I traced around the foam with a pencil, removed the foam, and cut around the shape of the circle, leaving about 2″ excess.  If you haven’t noticed, I am not a particularly neat crafter.  No perfectly straight edges around here!  Handmade doesn’t mean perfect.  It should mean doing my best, but I and the things I create are not perfect.  We’re both a little rough around the edges.

Then, I cut slits in the fabric about every 1/2″ all the way around the fabric.  I applied a thin, even coat of glue to the front of the foam and glued it to the center of the fabric.  I applied more glue to the outer rim of the foam and tightly folded the edges of the fabric down.  The slits help the fabric go around the curves.

Eventually, this will sit on top of other fabric, so I didn’t worry about covering up the ragged back.

Next, I crocheted some trim to border the circle.

I strung “E” beads in purple and silver on size 3 crochet thread.  The trick is that you have to string all the beads before you begin crocheting.  Having too many isn’t a problem.  You can get the excess off at the end.  Too few is bad, though!  I strung the colors in alternating groups of three, because…well, I’m Orthodox.  Is there a number other than three?  Perfect activity while waiting for my son at the doctor’s office!

I chained the length I wanted and then began to single crochet.  When I wanted a group of beads at the next stitch, I pushed three of them down, tight against the last stitch.

Then, I single crocheted in the next stitch, which pushed the beads to the other side and encased them within the stitches.  And so on, and so on down the line, until all the beads had been crocheted in.

Then, for the second row, which is a shell row, I did sc in the next two stitches, then 5 dc in the next stitch, repeating to the end of the row.  I glued the completed trim to the circle.  Next, I glued a paper icon to the center of the fabric circle.

Last, I added a border row of gold and pearl beads around the icon.

Every year, we attend the Sunday of Orthodoxy Vespers in our city.  Since we are blessed to have so many Orthodox parishes of varying ethnic backgrounds, it truly is a joining of the Church in unity.  And every year, I tear up and blubber like a baby as we proclaim:

This is the Faith of the Apostles!

This is the Faith of the Fathers!

This is the Faith of the Orthodox!

This is the Faith that established the universe!

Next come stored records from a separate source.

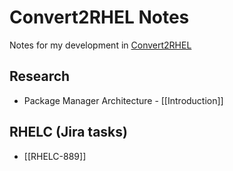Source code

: # Convert2RHEL Notes

Notes for my development in [Convert2RHEL](https://github.com/oamg/convert2rhel)

## Research
- Package Manager Architecture - [[Introduction]]

## RHELC (Jira tasks)
- [[RHELC-889]]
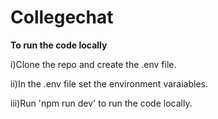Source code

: # Collegechat

**To run the code locally**

i)Clone the repo and create the .env file.

ii)In the .env file set the environment varaiables.

iii)Run 'npm run dev' to run the code locally.
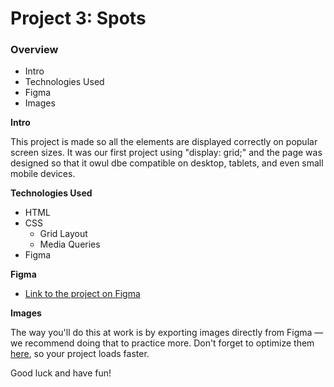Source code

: # Project 3: Spots

### Overview

- Intro
- Technologies Used
- Figma
- Images

**Intro**

This project is made so all the elements are displayed correctly on popular screen sizes. It was our first project using "display: grid;" and the page was designed so that it owul dbe compatible on desktop, tablets, and even small mobile devices.

**Technologies Used**

- HTML
- CSS
  - Grid Layout
  - Media Queries
- Figma

**Figma**

- [Link to the project on Figma](https://www.figma.com/file/BBNm2bC3lj8QQMHlnqRsga/Sprint-3-Project-%E2%80%94-Spots?type=design&node-id=2%3A60&mode=design&t=afgNFybdorZO6cQo-1)

**Images**

The way you'll do this at work is by exporting images directly from Figma — we recommend doing that to practice more. Don't forget to optimize them [here](https://tinypng.com/), so your project loads faster.

Good luck and have fun!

I stand with my non-ethnic, convert family surrounded by Greek, Russian, Serbian, and many more.  I look at the dozens of priests lining the front of the church, flanked by dozens of children, all holding icons.  Together, with one voice, we proclaim our common Faith.  When we venerate icons, we do not worship the wood and paint.  Rather, we pass our love on to God.  If it’s an image of Jesus, His Mother, or any of the Saints, they’re all really images of Christ.  God, in His essence cannot be seen or shown in pictures.  But God deigned to become man as Jesus Christ.  To put on our flesh.  To bring that flesh to Him and restore us to what He created us to be.  Living icons of Him.

I look at all the faces around me, and for once, my sight is not clouded by the sin that usually makes me only see the faults in others.  Before me are images of salvation…the image of Christ in those around me.  And amazingly, inexplicably…the image of Christ in me.  God allows me to be with Him.  To worship Him in the Orthodox manner.  To consume the flaming fire of Himself through communion.  To be His icon.  I look at all the faces around me, those living on earth, and those living in Heaven, and I see Christ looking back at me in every one.  To know that Christ lives in me as well…I am overwhelmed.  I am so very, very grateful today for my faith, my Church, and the God Whose image is forever engraved on my heart.